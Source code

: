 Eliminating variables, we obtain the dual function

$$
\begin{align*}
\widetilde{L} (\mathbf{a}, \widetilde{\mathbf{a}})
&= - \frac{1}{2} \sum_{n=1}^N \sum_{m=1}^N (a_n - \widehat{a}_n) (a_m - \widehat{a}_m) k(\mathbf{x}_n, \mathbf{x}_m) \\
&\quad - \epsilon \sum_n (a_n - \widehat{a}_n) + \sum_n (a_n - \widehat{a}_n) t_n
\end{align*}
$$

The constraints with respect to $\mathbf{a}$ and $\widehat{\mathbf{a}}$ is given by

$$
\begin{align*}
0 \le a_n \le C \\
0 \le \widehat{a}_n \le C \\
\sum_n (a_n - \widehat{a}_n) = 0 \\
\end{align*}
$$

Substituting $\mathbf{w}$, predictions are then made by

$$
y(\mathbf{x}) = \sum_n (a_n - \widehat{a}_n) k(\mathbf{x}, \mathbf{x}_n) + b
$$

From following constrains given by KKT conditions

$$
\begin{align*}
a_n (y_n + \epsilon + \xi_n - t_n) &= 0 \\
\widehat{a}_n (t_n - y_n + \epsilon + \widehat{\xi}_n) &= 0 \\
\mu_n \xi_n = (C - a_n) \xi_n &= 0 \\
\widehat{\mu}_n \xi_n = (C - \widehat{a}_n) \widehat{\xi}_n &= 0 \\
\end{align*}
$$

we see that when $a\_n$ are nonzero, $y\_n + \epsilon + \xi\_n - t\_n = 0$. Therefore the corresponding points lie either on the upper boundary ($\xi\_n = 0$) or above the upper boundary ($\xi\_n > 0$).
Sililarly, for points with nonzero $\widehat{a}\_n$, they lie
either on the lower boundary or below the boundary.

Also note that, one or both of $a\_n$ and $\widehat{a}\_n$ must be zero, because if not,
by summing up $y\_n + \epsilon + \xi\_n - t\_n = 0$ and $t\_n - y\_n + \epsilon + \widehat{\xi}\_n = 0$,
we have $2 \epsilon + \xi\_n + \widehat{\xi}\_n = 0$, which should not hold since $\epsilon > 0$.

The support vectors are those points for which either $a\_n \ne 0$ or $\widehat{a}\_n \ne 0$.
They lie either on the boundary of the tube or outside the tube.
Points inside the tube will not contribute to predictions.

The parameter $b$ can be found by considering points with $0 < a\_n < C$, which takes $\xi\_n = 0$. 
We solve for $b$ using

= = = =

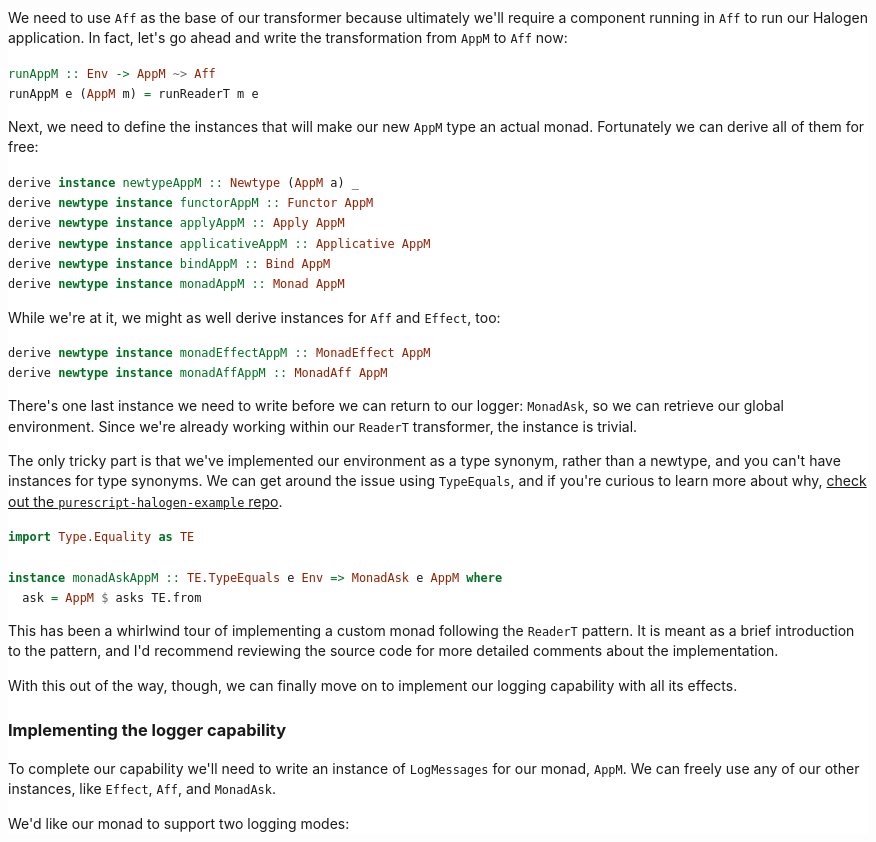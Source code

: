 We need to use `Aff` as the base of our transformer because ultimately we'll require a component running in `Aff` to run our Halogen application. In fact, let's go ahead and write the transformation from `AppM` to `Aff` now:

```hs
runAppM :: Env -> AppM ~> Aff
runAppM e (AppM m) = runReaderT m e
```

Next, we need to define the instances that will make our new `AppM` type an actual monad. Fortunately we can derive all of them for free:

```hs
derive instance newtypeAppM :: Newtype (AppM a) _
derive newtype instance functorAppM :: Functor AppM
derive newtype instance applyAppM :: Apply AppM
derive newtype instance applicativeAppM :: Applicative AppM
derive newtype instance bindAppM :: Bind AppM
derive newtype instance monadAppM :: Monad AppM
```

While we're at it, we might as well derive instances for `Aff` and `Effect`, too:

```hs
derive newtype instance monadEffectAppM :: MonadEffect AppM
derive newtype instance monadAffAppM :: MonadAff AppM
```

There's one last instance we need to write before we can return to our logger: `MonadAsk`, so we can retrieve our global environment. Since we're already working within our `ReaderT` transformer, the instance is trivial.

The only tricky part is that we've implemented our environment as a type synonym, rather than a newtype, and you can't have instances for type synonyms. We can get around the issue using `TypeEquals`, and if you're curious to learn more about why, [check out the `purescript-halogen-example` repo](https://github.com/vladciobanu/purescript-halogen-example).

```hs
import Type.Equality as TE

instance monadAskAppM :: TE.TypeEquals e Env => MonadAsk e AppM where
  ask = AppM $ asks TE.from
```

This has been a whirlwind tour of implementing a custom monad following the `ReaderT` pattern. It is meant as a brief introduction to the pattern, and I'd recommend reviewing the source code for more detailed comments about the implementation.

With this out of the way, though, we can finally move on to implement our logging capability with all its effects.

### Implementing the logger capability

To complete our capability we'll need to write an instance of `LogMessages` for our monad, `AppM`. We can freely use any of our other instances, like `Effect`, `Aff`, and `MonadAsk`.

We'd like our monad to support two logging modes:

= = = =

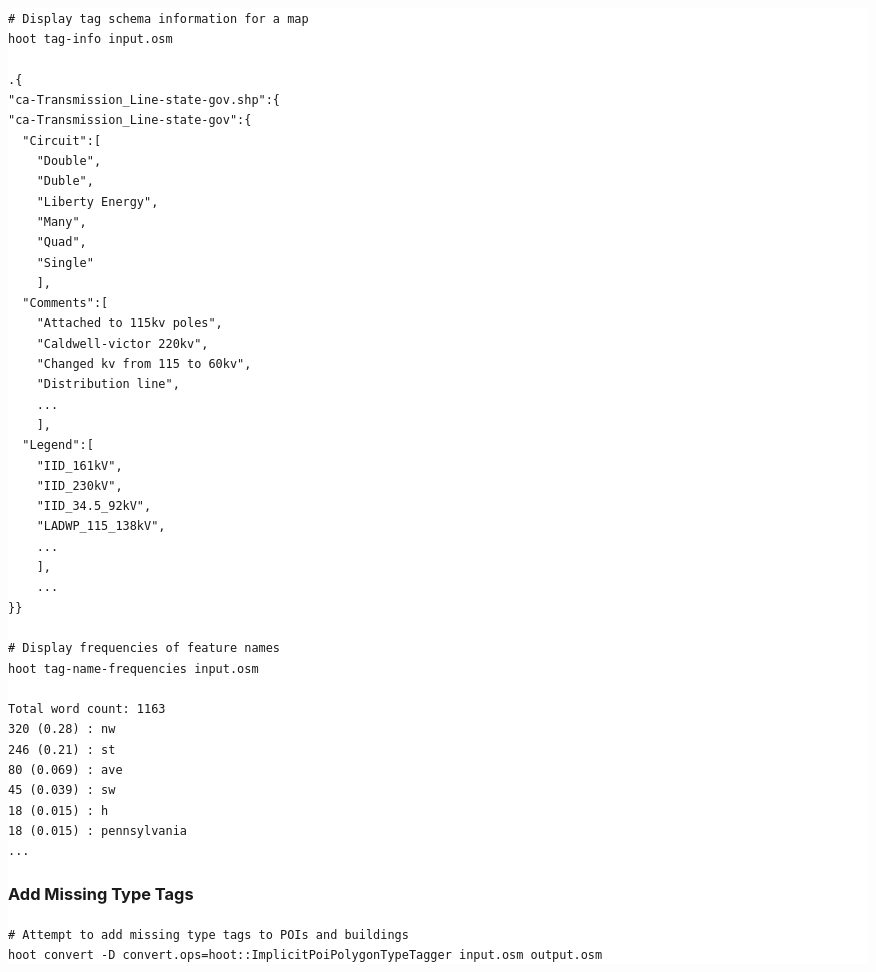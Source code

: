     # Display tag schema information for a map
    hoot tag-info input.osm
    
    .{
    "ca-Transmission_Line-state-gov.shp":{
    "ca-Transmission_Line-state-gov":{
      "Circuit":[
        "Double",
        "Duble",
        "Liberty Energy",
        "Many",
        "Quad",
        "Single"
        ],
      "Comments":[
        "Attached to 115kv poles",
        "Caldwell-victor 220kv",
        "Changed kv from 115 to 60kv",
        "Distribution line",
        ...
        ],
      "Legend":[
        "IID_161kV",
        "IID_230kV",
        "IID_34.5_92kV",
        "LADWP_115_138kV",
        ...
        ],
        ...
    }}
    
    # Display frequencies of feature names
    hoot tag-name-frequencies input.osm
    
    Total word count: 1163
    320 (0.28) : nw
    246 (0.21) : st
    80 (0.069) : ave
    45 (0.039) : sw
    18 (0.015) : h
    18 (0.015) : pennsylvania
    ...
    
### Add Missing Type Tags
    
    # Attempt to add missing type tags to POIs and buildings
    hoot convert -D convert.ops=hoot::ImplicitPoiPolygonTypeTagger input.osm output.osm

= = = =

■ YOUR GOAL ■
Collect, from the material above, every line containing the word "have".

■ FINAL ANSWER ■
we have $2 \epsilon + \xi\_n + \widehat{\xi}\_n = 0$, which should not hold since $\epsilon > 0$.
The only tricky part is that we've implemented our environment as a type synonym, rather than a newtype, and you can't have instances for type synonyms. We can get around the issue using `TypeEquals`, and if you're curious to learn more about why, [check out the `purescript-halogen-example` repo](https://github.com/vladciobanu/purescript-halogen-example).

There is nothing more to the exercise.